Could you set down exactly the lines in the records below between the line holding "6855681.44 | 48078 |" and the line holding "412068.91 | 5075 |", inclusive?

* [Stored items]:
★ ★ ★ ★ ★
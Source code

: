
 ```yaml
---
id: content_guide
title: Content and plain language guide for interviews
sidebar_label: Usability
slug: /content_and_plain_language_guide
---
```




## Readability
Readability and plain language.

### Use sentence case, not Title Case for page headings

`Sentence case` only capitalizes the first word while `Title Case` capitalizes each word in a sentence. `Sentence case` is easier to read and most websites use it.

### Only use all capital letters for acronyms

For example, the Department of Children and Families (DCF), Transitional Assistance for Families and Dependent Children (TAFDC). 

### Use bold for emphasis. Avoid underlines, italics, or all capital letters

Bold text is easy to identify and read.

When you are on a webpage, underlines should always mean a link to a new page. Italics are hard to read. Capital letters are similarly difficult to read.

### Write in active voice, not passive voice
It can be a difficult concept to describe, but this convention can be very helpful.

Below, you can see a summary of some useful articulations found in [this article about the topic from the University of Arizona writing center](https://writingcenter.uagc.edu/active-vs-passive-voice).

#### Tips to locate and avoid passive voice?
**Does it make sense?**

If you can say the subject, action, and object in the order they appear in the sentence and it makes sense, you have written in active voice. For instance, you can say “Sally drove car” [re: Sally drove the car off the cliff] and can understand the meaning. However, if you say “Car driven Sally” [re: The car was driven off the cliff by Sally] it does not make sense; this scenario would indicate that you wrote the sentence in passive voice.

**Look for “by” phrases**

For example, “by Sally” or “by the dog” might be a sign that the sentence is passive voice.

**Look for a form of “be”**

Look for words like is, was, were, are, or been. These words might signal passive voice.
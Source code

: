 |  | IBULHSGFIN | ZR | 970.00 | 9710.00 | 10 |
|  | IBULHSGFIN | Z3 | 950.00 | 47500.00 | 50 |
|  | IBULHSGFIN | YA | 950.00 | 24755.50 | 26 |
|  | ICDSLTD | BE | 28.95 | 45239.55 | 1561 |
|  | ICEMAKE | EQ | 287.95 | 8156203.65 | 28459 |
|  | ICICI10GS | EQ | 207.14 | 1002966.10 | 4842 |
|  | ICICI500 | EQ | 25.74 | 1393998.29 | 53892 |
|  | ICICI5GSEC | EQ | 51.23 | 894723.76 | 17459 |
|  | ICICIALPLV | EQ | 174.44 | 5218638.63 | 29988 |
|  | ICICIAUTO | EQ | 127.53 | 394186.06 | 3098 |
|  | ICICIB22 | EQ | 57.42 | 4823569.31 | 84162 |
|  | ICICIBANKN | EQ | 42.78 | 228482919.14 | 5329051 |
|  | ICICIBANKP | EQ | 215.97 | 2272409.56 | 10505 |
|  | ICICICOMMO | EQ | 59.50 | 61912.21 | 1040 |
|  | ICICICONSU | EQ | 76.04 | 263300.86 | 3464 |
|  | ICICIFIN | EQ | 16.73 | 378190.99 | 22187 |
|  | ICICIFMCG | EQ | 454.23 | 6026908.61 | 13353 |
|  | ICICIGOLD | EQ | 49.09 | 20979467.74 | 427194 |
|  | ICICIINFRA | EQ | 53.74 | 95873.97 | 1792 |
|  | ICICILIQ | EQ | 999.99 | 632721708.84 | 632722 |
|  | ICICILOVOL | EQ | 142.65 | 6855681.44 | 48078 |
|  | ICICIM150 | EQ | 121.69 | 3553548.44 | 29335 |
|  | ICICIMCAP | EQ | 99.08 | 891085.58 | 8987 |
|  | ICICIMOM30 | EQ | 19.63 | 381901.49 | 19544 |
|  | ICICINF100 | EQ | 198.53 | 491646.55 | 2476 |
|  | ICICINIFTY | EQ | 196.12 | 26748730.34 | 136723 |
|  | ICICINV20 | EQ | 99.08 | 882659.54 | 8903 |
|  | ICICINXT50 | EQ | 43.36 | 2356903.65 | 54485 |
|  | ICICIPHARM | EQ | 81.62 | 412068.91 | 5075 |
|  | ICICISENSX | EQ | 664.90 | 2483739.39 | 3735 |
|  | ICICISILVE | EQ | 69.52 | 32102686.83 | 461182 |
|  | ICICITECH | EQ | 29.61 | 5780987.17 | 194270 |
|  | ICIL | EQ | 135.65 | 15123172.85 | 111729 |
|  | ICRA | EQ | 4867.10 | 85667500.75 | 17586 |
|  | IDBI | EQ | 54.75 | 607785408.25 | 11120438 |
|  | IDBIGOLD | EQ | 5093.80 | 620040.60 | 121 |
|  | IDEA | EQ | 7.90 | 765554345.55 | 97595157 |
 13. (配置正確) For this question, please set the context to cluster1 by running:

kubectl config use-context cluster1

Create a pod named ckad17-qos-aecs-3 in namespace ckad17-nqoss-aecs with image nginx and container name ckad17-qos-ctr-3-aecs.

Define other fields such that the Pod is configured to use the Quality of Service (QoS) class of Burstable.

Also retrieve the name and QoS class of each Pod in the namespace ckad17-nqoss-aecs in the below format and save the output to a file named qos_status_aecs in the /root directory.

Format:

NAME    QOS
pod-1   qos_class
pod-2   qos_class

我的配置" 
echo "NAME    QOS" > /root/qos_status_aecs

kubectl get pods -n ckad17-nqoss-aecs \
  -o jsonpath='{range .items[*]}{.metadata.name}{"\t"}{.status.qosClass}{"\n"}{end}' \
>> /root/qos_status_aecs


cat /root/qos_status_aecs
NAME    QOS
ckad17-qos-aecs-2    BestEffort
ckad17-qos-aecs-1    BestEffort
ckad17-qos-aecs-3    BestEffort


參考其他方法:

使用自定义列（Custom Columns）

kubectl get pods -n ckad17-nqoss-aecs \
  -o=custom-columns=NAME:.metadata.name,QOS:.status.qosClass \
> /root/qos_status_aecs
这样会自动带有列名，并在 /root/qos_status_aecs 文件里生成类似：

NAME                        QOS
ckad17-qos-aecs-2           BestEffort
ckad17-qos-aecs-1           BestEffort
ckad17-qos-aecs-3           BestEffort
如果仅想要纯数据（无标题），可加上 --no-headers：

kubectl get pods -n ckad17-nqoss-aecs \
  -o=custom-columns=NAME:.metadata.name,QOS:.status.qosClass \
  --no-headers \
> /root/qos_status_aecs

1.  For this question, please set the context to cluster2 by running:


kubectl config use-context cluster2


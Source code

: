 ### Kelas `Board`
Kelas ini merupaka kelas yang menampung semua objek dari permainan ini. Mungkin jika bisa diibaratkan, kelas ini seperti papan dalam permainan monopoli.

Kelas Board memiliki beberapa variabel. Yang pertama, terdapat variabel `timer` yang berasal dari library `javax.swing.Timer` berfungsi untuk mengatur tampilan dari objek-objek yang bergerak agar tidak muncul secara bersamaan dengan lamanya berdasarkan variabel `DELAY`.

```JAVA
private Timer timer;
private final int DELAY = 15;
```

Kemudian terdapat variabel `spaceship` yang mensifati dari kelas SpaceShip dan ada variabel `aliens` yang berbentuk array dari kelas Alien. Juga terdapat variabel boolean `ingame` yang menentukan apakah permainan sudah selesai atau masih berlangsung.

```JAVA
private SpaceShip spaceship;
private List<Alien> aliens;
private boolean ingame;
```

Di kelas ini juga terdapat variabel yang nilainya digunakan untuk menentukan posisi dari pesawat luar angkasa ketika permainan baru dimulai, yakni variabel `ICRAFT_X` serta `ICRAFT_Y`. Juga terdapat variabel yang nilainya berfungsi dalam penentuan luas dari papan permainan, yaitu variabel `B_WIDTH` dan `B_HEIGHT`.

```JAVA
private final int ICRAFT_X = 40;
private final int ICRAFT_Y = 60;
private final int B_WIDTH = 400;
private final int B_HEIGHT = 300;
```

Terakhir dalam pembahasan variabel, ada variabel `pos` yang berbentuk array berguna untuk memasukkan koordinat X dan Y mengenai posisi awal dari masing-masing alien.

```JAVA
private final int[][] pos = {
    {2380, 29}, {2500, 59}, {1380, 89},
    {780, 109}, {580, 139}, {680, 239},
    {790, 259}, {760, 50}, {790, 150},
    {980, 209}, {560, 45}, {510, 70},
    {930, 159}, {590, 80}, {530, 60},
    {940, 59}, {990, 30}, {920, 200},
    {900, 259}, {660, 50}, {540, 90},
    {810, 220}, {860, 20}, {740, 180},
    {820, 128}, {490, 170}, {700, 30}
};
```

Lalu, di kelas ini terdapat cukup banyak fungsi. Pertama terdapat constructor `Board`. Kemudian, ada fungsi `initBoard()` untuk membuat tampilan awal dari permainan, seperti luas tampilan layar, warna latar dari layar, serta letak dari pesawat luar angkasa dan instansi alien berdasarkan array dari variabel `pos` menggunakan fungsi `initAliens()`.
★ ★ ★ ★ ★
* [Exercise output]:
|  | ICICILOVOL | EQ | 142.65 | 6855681.44 | 48078 |
|  | ICICIM150 | EQ | 121.69 | 3553548.44 | 29335 |
|  | ICICIMCAP | EQ | 99.08 | 891085.58 | 8987 |
|  | ICICIMOM30 | EQ | 19.63 | 381901.49 | 19544 |
|  | ICICINF100 | EQ | 198.53 | 491646.55 | 2476 |
|  | ICICINIFTY | EQ | 196.12 | 26748730.34 | 136723 |
|  | ICICINV20 | EQ | 99.08 | 882659.54 | 8903 |
|  | ICICINXT50 | EQ | 43.36 | 2356903.65 | 54485 |
|  | ICICIPHARM | EQ | 81.62 | 412068.91 | 5075 |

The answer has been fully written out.